Pour l’Algérie et eu égard aux priorités du pays, il me semble que la priorité alimentaire, la sécurité hydrique, la sécurité sanitaire, la sécurité énergétique et la résilience du territoire national placent au moins sept grandes catégories de secteurs comme prioritaires (1) l’agriculture et la foresterie, la pêche et l’aquaculture, (2) la santé, (3) les ressources en eau, (4) la ville, les infrastructures et les équipements publics, (5) l’énergie,  (6) le transport et enfin le paquet constitué par (7) l’éducation, l’enseignement supérieur, la recherche scientifique et la formation professionnel et celui de l’innovation.   
 

-Comment vous imaginez le processus qui doit conduire à l’élaboration et l’adoption du plan national d’adaptation au changement climatique ?

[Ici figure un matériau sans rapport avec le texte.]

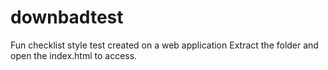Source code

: # downbadtest
Fun checklist style test created on a web application
Extract the folder and open the index.html to access.

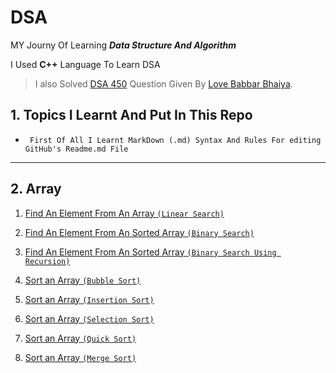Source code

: # DSA
MY Journy Of Learning __*Data Structure And Algorithm*__

  I Used **C++** Language To Learn DSA

> I also Solved [DSA 450](https://drive.google.com/file/d/1FMdN_OCfOI0iAeDlqswCiC2DZzD4nPsb/view) Question Given By [Love Babbar Bhaiya](https://www.youtube.com/channel/UCQHLxxBFrbfdrk1jF0moTpw). 




## 1. Topics I Learnt And Put In This Repo

- ` First Of All I Learnt MarkDown (.md) Syntax And Rules For editing GitHub's Readme.md File`

---

## 2. Array


  1. [Find An Element From An Array `(Linear Search)`](https://github.com/RahulKumar-703/Dsa-in-CPP/blob/main/Array/FindElement.cpp) 

  2. [Find An Element From An Sorted Array `(Binary Search)`](https://github.com/RahulKumar-703/Dsa-in-CPP/blob/main/Array/BinarySearch.cpp)

  3. [Find An Element From An Sorted Array `(Binary Search Using Recursion)`](https://github.com/RahulKumar-703/Dsa-in-CPP/blob/main/Array/BinarySearchRecursion.cpp)

  4. [Sort an Array `(Bubble Sort)`](https://github.com/RahulKumar-703/Dsa-in-CPP/blob/main/Array/BubbleSort.cpp)
  
  5. [Sort an Array `(Insertion Sort)`](https://github.com/RahulKumar-703/Dsa-in-CPP/blob/main/Array/InsertionSort.cpp)

  6. [Sort an Array `(Selection Sort)`](https://github.com/RahulKumar-703/Dsa-in-CPP/blob/main/Array/SelectionSort.cpp)

  7. [Sort an Array `(Quick Sort)`](https://github.com/RahulKumar-703/Dsa-in-CPP/blob/main/Array/QuickSort.cpp)

  7. [Sort an Array `(Merge Sort)`](https://github.com/RahulKumar-703/Dsa-in-CPP/blob/main/Array/MergeSort.cpp)
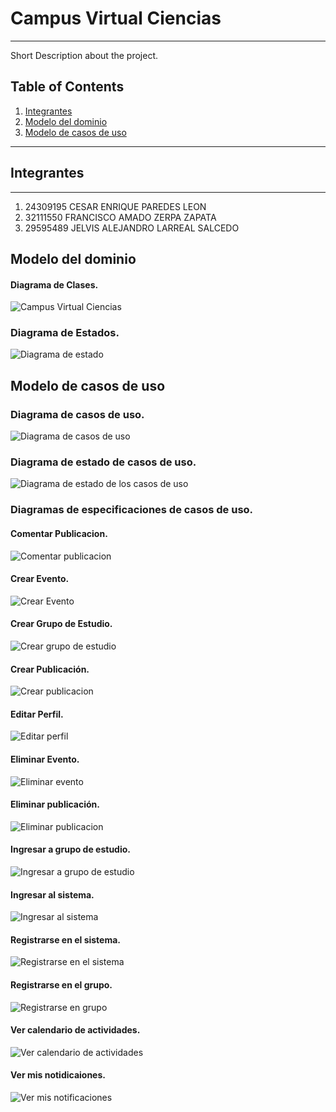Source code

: # Campus Virtual Ciencias
***
Short Description about the project.

## Table of Contents
1. [Integrantes](#integrantes)
2. [Modelo del dominio](#modelo-del-dominio)
3. [Modelo de casos de uso](#modelo-de-casos-de-uso)

***
## Integrantes
***
1. 24309195    CESAR ENRIQUE     PAREDES LEON
2. 32111550    FRANCISCO AMADO    ZERPA ZAPATA
3. 29595489    JELVIS ALEJANDRO    LARREAL SALCEDO

## Modelo del dominio
#### Diagrama de Clases.
![Campus Virtual Ciencias](https://github.com/user-attachments/assets/4dc54f93-8a6d-4cec-88e6-54aa93f77217)
### Diagrama de Estados.
![Diagrama de estado](https://github.com/user-attachments/assets/c6c60c60-a238-4fcb-a6d8-7fcf93f2f165)

## Modelo de casos de uso
### Diagrama de casos de uso.
![Diagrama de casos de uso](https://github.com/user-attachments/assets/33792aac-1449-4a66-8cdd-6edd935e999b)
### Diagrama de estado de casos de uso.
![Diagrama de estado de los casos de uso](https://github.com/user-attachments/assets/96eacb16-bfd6-4d69-bc19-90d4327ff938)
### Diagramas de especificaciones de casos de uso.
#### Comentar Publicacion.
![Comentar publicacion](https://github.com/user-attachments/assets/ed523660-96b1-4f37-b128-6f86e9be6bba)
#### Crear Evento.
![Crear Evento](https://github.com/user-attachments/assets/d141c0e8-c171-412a-8b6e-64dc4f825c4e)
#### Crear Grupo de Estudio.
![Crear grupo de estudio](https://github.com/user-attachments/assets/19be5be5-8957-4687-81cb-0d72f7c29903)
#### Crear Publicación.
![Crear publicacion](https://github.com/user-attachments/assets/ef7b890e-f47e-48cd-b6a6-e5d872506066)
#### Editar Perfil.
![Editar perfil](https://github.com/user-attachments/assets/b43d1b6c-2b47-49c9-81f6-3b497b0fbac2)
#### Eliminar Evento.
![Eliminar evento](https://github.com/user-attachments/assets/9cbe0509-77db-4a46-be57-fd18a7822573)
#### Eliminar publicación.
![Eliminar publicacion](https://github.com/user-attachments/assets/d105c148-9687-47e1-ae42-6b68b50626d5)
#### Ingresar a grupo de estudio.
![Ingresar a grupo de estudio](https://github.com/user-attachments/assets/a3be9fe2-ef7d-4b92-9a18-35f480478ecc)
#### Ingresar al sistema.
![Ingresar al sistema](https://github.com/user-attachments/assets/a52f3d73-8cdf-40be-a9be-3f464dcfdfc9)
#### Registrarse en el sistema.
![Registrarse en el sistema](https://github.com/user-attachments/assets/f7957e76-7e92-493f-b43e-a638dd302d49)
#### Registrarse en el grupo.
![Registrarse en grupo](https://github.com/user-attachments/assets/8b8e7415-4aa4-42a4-9ae7-e092a9441a19)
#### Ver calendario de actividades.
![Ver calendario de actividades](https://github.com/user-attachments/assets/05d87640-f9c5-4b1b-b271-4d68b5abd8d4)
#### Ver mis notidicaiones.
![Ver mis notificaciones](https://github.com/user-attachments/assets/e133e288-db6f-438d-8da1-1ae9a935e999)

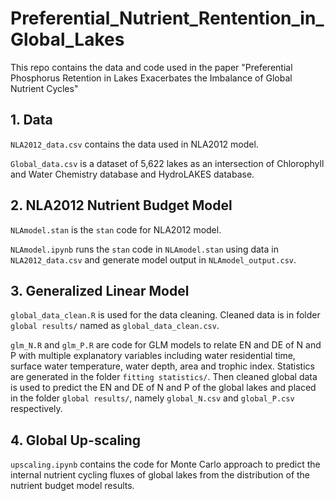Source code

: # Preferential_Nutrient_Rentention_in_Global_Lakes
This repo contains the data and code used in the paper "Preferential Phosphorus Retention in Lakes Exacerbates the Imbalance of Global Nutrient Cycles"

## 1. Data
`NLA2012_data.csv` contains the data used in NLA2012 model.

`Global_data.csv` is a dataset of 5,622 lakes as an intersection of Chlorophyll and Water Chemistry database and HydroLAKES database.

## 2. NLA2012 Nutrient Budget Model
`NLAmodel.stan` is the `stan` code for NLA2012 model.

`NLAmodel.ipynb` runs the `stan` code in `NLAmodel.stan` using data in `NLA2012_data.csv` and generate model output in `NLAmodel_output.csv`.

## 3. Generalized Linear Model
`global_data_clean.R` is used for the data cleaning. Cleaned data is in folder `global results/` named as `global_data_clean.csv`.

`glm_N.R` and `glm_P.R` are code for GLM models to  relate EN and DE of N and P with multiple explanatory variables including water residential time, surface water temperature, water depth, area and trophic index. Statistics are generated in the folder `fitting statistics/`. Then cleaned global data is used to predict the EN and DE of N and P of the global lakes and placed in the folder `global results/`, namely `global_N.csv` and `global_P.csv` respectively.

## 4. Global Up-scaling
`upscaling.ipynb` contains the code for Monte Carlo approach to predict the internal nutrient cycling fluxes of global lakes from the distribution of the nutrient budget model results.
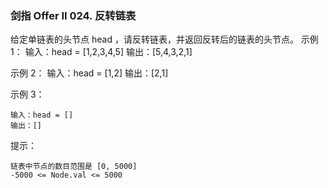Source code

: ### 剑指 Offer II 024. 反转链表
给定单链表的头节点 head ，请反转链表，并返回反转后的链表的头节点。
示例 1：
	输入：head = [1,2,3,4,5]
	输出：[5,4,3,2,1]

示例 2：
	输入：head = [1,2]
	输出：[2,1]

示例 3：

	输入：head = []
	输出：[]


提示：

    链表中节点的数目范围是 [0, 5000]
    -5000 <= Node.val <= 5000


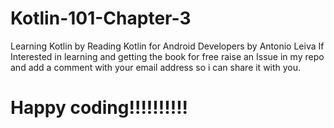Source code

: # Kotlin-101-Chapter-3
Learning Kotlin by Reading Kotlin for Android Developers by Antonio Leiva 
If Interested in learning and getting the book for free raise an Issue in my repo and add a comment with your email address so i can share it with you.
# Happy coding!!!!!!!!!!
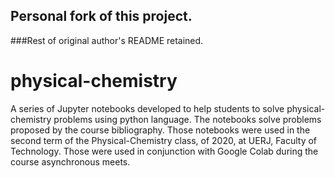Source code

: ## Personal fork of this project. 
###Rest of original author's README retained.
# physical-chemistry
A series of Jupyter notebooks developed to help students to solve physical-chemistry problems using python language. The notebooks solve problems proposed by the course bibliography. Those notebooks were used in the second term of the Physical-Chemistry class, of 2020, at UERJ, Faculty of Technology. Those were used in conjunction with Google Colab during the course asynchronous meets.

Il existe deux manières de concevoir le plan national d’adaptation climatique. La première est un plan stratégique qui donne des orientations majeures pour que les collectivités locales à travers des plans communaux d’adaptation climatique et les secteurs à travers des plans sectoriels d’adaptation climatique définissent les actions et les mesures nécessaires à l’adaptation du territoire pour les premiers et des secteurs pour les seconds. Cette approche nécessite donc deux niveaux d’adoption. Le premier par le gouvernement pour le plan national et le second par les wilayas et les secteurs pour respectivement les plans communaux climatiques et les plans sectoriels climatiques. La seconde approche serait d’élaborer un plan national d’adaptation aux changements climatiques qui sera suffisamment détaillé pour contenir aussi bien les orientations stratégiques, les axes d’intervention et les actions et mesures par territoire et par secteur. Celui-ci doit aussi faire l’objet d’une adoption par le gouvernement. Dans les deux cas, j’imagine que le Comité national pour le climat aura le rôle d’animateur principal en tant qu’outil interministériel (intersectoriel) ayant une légitimité légale. Je conçois aussi que l’agence nationale des changements climatiques et la délégation nationale auront des rôles-clés dans ce processus. Dans les deux cas de figure, le plan national devrait être un processus participatif, inclusif et intégratif et doit prendre assise sur la science et la connaissance du territoire.
 

-Qu’est-ce que ce plan va apporter de plus ?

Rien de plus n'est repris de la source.